Top Republican strategists say they will accuse Democratic candidates in the 2018 midterms of wanting to eliminate the US Department of Veterans Affairs, which provides health insurance for 9 million veterans.
Their proof for this explosive charge: Democrats’ increasing embrace of single-payer health care, which aims to create one government insurer for virtually all Americans.
“I can’t wait to run ads against Democrats saying they want to abolish the VA, Medicare Part D, and want complete government control of health care,” Matt Gorman, communications director at the National Republican Congressional Committee, told Fox News earlier this week. He was referring to single-payer health care, NRCC press secretary Jesse Hunt confirmed in an interview Thursday.
Democrats have no plans to either abolish the VA or threaten the health insurance of veterans. The single-payer bills Democrats have written in Congress contain special exemptions that would ensure the new national single-payer system doesn’t affect the VA, even while extending insurance to the 28 million Americans who currently lack it.
But coming a couple of weeks before Sen. Bernie Sanders is expected to trigger a renewed national debate by releasing his new single-payer bill, this new GOP attack sets the stage for the clash over Medicare-for-all — and whether Republicans can target the proposal for more than just its price tag.
Democrats’ single-payer bill does not go after the VA
Under a true single-payer health care system, the federal government would indeed nationalize the entire insurance industry and add every American to one government insurer. That’s why congressional Democrats’ single-payer bills would force hundreds of millions of Americans who get their insurance from Medicare or through their employer to have to switch over to the new government single-payer.
But the congressional Democrats who have written single-payer bills have carved out exemptions specifically for the VA.

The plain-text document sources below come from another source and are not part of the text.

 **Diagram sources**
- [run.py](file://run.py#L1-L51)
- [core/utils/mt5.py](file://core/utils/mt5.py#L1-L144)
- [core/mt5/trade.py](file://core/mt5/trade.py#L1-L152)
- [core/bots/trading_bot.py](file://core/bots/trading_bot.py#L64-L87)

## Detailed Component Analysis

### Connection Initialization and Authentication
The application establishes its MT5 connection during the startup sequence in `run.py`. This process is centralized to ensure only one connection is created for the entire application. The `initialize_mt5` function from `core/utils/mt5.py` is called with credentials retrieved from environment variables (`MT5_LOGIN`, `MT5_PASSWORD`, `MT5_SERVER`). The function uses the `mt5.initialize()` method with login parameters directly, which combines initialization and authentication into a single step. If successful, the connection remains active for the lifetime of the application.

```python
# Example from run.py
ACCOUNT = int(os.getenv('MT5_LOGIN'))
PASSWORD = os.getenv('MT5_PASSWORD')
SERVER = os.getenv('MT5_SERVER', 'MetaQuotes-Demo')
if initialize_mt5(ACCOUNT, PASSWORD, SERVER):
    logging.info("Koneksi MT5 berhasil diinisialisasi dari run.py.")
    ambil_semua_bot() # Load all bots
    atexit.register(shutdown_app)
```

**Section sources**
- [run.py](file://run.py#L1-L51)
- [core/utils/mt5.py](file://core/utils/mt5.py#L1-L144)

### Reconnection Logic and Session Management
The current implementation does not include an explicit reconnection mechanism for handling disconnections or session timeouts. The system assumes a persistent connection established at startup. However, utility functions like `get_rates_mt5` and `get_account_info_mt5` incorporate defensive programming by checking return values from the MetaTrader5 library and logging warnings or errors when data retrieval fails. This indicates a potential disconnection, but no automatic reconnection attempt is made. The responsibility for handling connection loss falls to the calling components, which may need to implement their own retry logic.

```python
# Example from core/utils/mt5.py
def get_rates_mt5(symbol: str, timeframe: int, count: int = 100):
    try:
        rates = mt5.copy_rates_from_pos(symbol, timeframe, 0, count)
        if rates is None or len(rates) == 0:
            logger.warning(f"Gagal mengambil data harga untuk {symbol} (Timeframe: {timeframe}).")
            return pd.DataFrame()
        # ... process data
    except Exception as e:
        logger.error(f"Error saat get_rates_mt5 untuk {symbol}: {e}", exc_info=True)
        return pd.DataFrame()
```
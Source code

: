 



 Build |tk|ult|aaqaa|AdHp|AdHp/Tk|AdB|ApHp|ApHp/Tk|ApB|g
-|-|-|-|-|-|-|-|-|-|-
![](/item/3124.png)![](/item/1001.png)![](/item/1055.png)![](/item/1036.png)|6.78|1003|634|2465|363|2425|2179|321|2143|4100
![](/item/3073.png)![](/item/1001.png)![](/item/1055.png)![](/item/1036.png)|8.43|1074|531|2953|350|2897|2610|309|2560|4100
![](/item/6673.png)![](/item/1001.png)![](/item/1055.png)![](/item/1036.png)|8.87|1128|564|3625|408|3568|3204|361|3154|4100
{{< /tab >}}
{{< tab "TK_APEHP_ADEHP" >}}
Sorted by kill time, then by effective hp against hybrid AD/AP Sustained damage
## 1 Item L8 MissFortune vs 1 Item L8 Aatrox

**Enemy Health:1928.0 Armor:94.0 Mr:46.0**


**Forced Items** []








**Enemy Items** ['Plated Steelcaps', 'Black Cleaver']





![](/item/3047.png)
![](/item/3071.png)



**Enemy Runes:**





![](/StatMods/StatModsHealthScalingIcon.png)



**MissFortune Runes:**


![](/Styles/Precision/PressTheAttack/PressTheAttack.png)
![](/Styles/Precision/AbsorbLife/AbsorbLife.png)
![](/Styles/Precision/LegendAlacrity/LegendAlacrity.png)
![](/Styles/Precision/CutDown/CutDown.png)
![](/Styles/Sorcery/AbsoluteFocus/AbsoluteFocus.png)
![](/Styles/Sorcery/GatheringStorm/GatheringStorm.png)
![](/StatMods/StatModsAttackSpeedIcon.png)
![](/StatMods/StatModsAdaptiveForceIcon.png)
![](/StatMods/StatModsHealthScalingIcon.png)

Rep. John Conyers’s (D-MI) single-payer bill, which more than 60 percent of House Democrats have now co-sponsored, includes a provision explicitly stating that the VA and veterans’ benefits will “remain independent” of the new single-payer system, at least in the first decade. At the end of those 10 years, Congress will then “reevaluate whether such programs shall remain independent or be integrated into the Medicare For All Program,” the bill states.
In the Senate, Sanders is expected to release a new version of his single-payer bill in early September. But the 2013 version of his single-payer proposal — the only existing single-payer bill in the Senate — says “nothing in this Act shall affect the eligibility of veterans for the medical benefits and services” provided through the VA. An aide to Sanders confirmed that the provision exempting the VA from the new single-payer insurer will remain in the upcoming bill.
“We leave the VA and Indian Health Service completely intact,” said Josh Miller-Lewis, Sanders’s spokesperson, in an interview. “This attack is a total misrepresentation of our bill and of Rep. Conyers’ bill.”
Asked why the NRCC believes single-payer would abolish the VA, Hunt pointed to text in Conyers’s bill and to an article in the Nation by Joshua Holland titled, “Medicare-For-All Isn’t The Solution For Universal Health Care.” In that article, Holland writes that single-payer would entail “forcing over 70 percent of the adult population — including tens of millions of people who have decent coverage from their employer or their union, or the Veteran’s Administration, or the Federal Employees Health Benefits Program — to give up their current insurance for Medicare.” But the bill only says that the VA will remain independent of the single-payer system and then be reevaluated after 10 years.
Republicans say they’re desperate to go after Democrats on single-payer
Of course, conservatives normally level the exact opposite objection against single-payer health care. They tend to say not that it would shrink the government’s role in providing health care (by cutting the VA, for instance), but that doing so would radically expand it.
But Republicans are prepared to accuse single-payer Democrats of both advancing an unaffordable new entitlement program and trying to cripple existing government health insurance programs.
“Any conversation with voters about what direction we’re going with health care needs to include what the Democrats would do if they had their druthers,” Hunt said. “They’d move the country further to the left, with a single-payer European health care system which would include massive tax increases and a host of issues,” including abolishing the VA.
Democrats may feel like they’ve seen this playbook before. In 2012, Mitt Romney tried to tie Barack Obama to Medicare cuts that would pay for a “massive new government program that’s not for you” — Obamacare. (As PolitiFact noted at the time, Obamacare didn’t cut benefits to seniors but tried to scale back the federal government’s payments to private insurers under Medicare Advantage and allowed the program to grow substantially.)
Progressives are optimistic that single-payer can overcome these kinds of attacks. They point to polls suggesting that many more Americans now believe the government is responsible for providing universal coverage than they did a few years ago or even a few months ago.
But Hunt said Republicans were champing at the bit for Senate Democratic candidates to publicly embrace Sanders’s bill.
“Democrats have an end game, which is to turn the health care system into single-payer — and we’re going to make sure voters know that,” Hunt said. “The idea that government is making the bulk of the decisions when it comes to health care — we want voters to know that Democrats support that.”
Sanders, however, thinks the public will be on his side.